31 574
PKB Randstad 380 kV verbinding Haarlemmemeer Oost

nr. 2
BRIEF VAN DE MINISTER VAN ECONOMISCHE ZAKEN

Aan de Voorzitter van de Tweede Kamer der Staten-Generaal

Den Haag, 18 december 2008

Hierbij zend ik u, mede namens de minister van Volkshuisvesting, Ruimtelijke Ordening en Milieubeheer (VROM) het kabinetsstandpunt betreffende de planologische kernbeslissing «Randstad 380 kV verbinding Haarlemmermeer Oost»1  alsmede de bundel van zienswijzen2 en het achterliggende milieueffectrapport2.3

Deze planologische kernbeslissing (pkb) houdt verband met het feit dat, om het transport van elektriciteit in de Randstad in de toekomst te kunnen waarborgen, nieuwe 380 kV hoogspanningsverbindingen moeten worden aangelegd tussen Beverwijk en Zoetermeer en tussen Wateringen en Zoetermeer. De voorliggende pkb heeft betrekking op de eerstgenoemde verbinding: de «Noordring».

Het gebied waarbinnen het tracé van de verbinding kan worden gezocht, wordt neergelegd in een planologische kernbeslissing (pkb). In dat verband is begin dit jaar de pkb «Randstad 380 kV verbinding» vastgesteld. In mijn brief van 6 februari 2008 (Kst. 30 892, nr. 12) heb ik u meegedeeld dat de minister van VROM en ikzelf voornemens waren een partiële herziening van deze pkb voor te bereiden. Doel hiervan is, het zoekgebied voor de Noordring voor zover dat ten oosten van Hoofddorp ligt, te wijzigen in een zoekgebied gebaseerd op een voorstel van de gemeente Haarlemmermeer.

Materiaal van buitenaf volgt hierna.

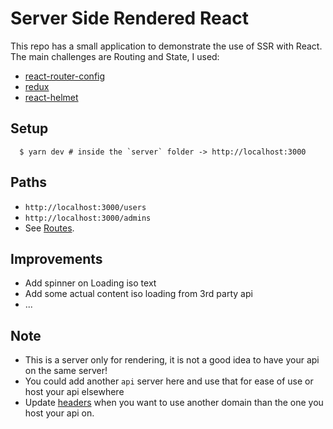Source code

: # Server Side Rendered React

This repo has a small application to demonstrate the use of SSR with React. The main challenges are Routing and State, I used:
- [react-router-config](https://github.com/ReactTraining/react-router/tree/master/packages/react-router-config)
- [redux](https://github.com/reduxjs/redux)
- [react-helmet](https://github.com/nfl/react-helmet)

## Setup

```
  $ yarn dev # inside the `server` folder -> http://localhost:3000
```

## Paths
 - `http://localhost:3000/users`
 - `http://localhost:3000/admins`
 - See [Routes](https://github.com/MBing/SSR-React/blob/master/server/src/client/Routes.js).

## Improvements
 - Add spinner on Loading iso text
 - Add some actual content iso loading from 3rd party api
 - ...
 
## Note
 - This is a server only for rendering, it is not a good idea to have your api on the same server!
 - You could add another `api` server here and use that for ease of use or host your api elsewhere
 - Update [headers](https://github.com/MBing/SSR-React/blob/master/server/src/index.js#L15) when you want to use another domain than the one you host your api on.
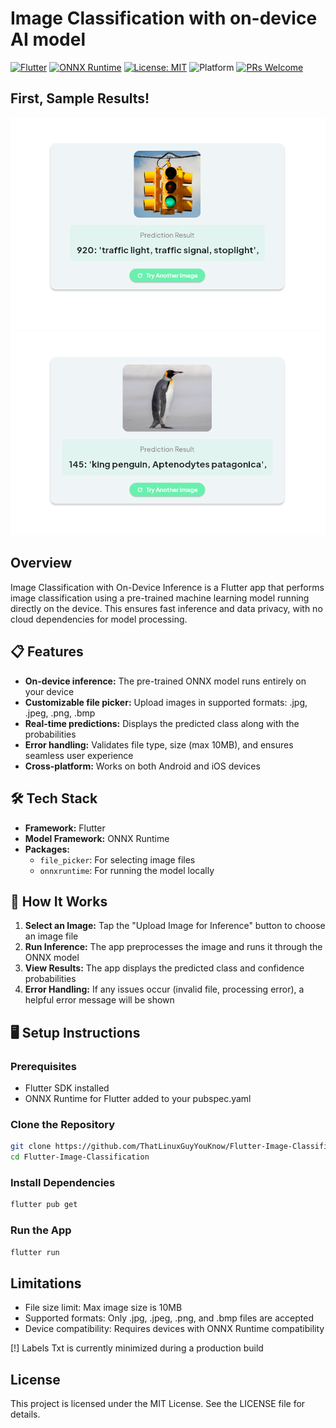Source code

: # Image Classification with on-device AI model

[![Flutter](https://img.shields.io/badge/Flutter-%2302569B.svg?style=for-the-badge&logo=Flutter&logoColor=white)](https://flutter.dev)
[![ONNX Runtime](https://img.shields.io/badge/ONNX_Runtime-005CED?style=for-the-badge&logo=onnx&logoColor=white)](https://onnxruntime.ai)
[![License: MIT](https://img.shields.io/badge/License-MIT-yellow.svg?style=for-the-badge)](https://opensource.org/licenses/MIT)
![Platform](https://img.shields.io/badge/Platform-iOS%20%7C%20Android-green.svg?style=for-the-badge)
[![PRs Welcome](https://img.shields.io/badge/PRs-welcome-brightgreen.svg?style=for-the-badge)](http://makeapullrequest.com)

## First, Sample Results!
![Traffic Light Image inferrece](image-1.png)
![Penguin Image Inference](image.png)

## Overview
Image Classification with On-Device Inference is a Flutter app that performs image classification using a pre-trained machine learning model running directly on the device. This ensures fast inference and data privacy, with no cloud dependencies for model processing.

## 📋 Features
* **On-device inference:** The pre-trained ONNX model runs entirely on your device
* **Customizable file picker:** Upload images in supported formats: .jpg, .jpeg, .png, .bmp
* **Real-time predictions:** Displays the predicted class along with the probabilities
* **Error handling:** Validates file type, size (max 10MB), and ensures seamless user experience
* **Cross-platform:** Works on both Android and iOS devices

## 🛠️  Tech Stack
* **Framework:** Flutter
* **Model Framework:** ONNX Runtime
* **Packages:**
  * `file_picker`: For selecting image files
  * `onnxruntime`: For running the model locally

## 🚀  How It Works
1. **Select an Image:** Tap the "Upload Image for Inference" button to choose an image file
2. **Run Inference:** The app preprocesses the image and runs it through the ONNX model
3. **View Results:** The app displays the predicted class and confidence probabilities
4. **Error Handling:** If any issues occur (invalid file, processing error), a helpful error message will be shown


## 🖥️ Setup Instructions

### Prerequisites
* Flutter SDK installed 
* ONNX Runtime for Flutter added to your pubspec.yaml

### Clone the Repository
```bash
git clone https://github.com/ThatLinuxGuyYouKnow/Flutter-Image-Classification
cd Flutter-Image-Classification
```

### Install Dependencies
```bash
flutter pub get
```

### Run the App
```bash
flutter run
```

## Limitations
* File size limit: Max image size is 10MB
* Supported formats: Only .jpg, .jpeg, .png, and .bmp files are accepted
* Device compatibility: Requires devices with ONNX Runtime compatibility

[!] Labels Txt is currently minimized during a production  build

## License
This project is licensed under the MIT License. See the LICENSE file for details.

Dit voorstel was eerder aan de orde gekomen tijdens de parlementaire behandeling van de pkb «Randstad 380 kV verbinding» op 24 juni jl.

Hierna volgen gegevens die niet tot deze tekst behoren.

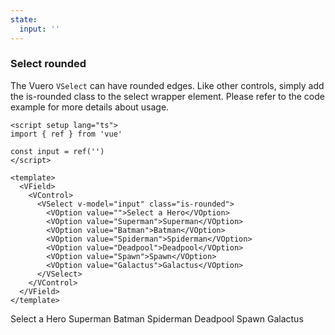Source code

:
 ```yaml
---
state:
  input: ''
---
```


### Select rounded

The Vuero `VSelect` can have rounded edges. Like other controls,
simply add the is-rounded class to the select wrapper element.
Please refer to the code example for more details about usage.

<!--code-->

```vue
<script setup lang="ts">
import { ref } from 'vue'

const input = ref('')
</script>

<template>
  <VField>
    <VControl>
      <VSelect v-model="input" class="is-rounded">
        <VOption value="">Select a Hero</VOption>
        <VOption value="Superman">Superman</VOption>
        <VOption value="Batman">Batman</VOption>
        <VOption value="Spiderman">Spiderman</VOption>
        <VOption value="Deadpool">Deadpool</VOption>
        <VOption value="Spawn">Spawn</VOption>
        <VOption value="Galactus">Galactus</VOption>
      </VSelect>
    </VControl>
  </VField>
</template>
```

<!--/code-->

<!--example-->

<VField>
  <VControl>
    <VSelect v-model="frontmatter.state.input" class="is-rounded">
      <VOption value="">Select a Hero</VOption>
      <VOption value="Superman">Superman</VOption>
      <VOption value="Batman">Batman</VOption>
      <VOption value="Spiderman">Spiderman</VOption>
      <VOption value="Deadpool">Deadpool</VOption>
      <VOption value="Spawn">Spawn</VOption>
      <VOption value="Galactus">Galactus</VOption>
    </VSelect>
  </VControl>
</VField>

<!--/example-->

In mijn brief van 26 augustus jl. (Kst. 31 574, nr. 1) heb ik u de ontwerp pkb (het kabinetsvoornemen) van de partiële herziening «Randstad 380 kV verbinding Haarlemmermeer Oost» ter informatie toegezonden. Mede op basis van de zienswijzen die op dit voornemen zijn ontvangen, is nu het kabinetsstandpunt bepaald. Met deze partiële herziening ligt er een zoekgebied voor de Noordring voor, dat loopt van Beverwijk via Leiderdorp naar Zoetermeer waarbij voor de passage van de Haarlemmermeer de keuze bestaat uit een tracé oostelijk of westelijk van Hoofddorp.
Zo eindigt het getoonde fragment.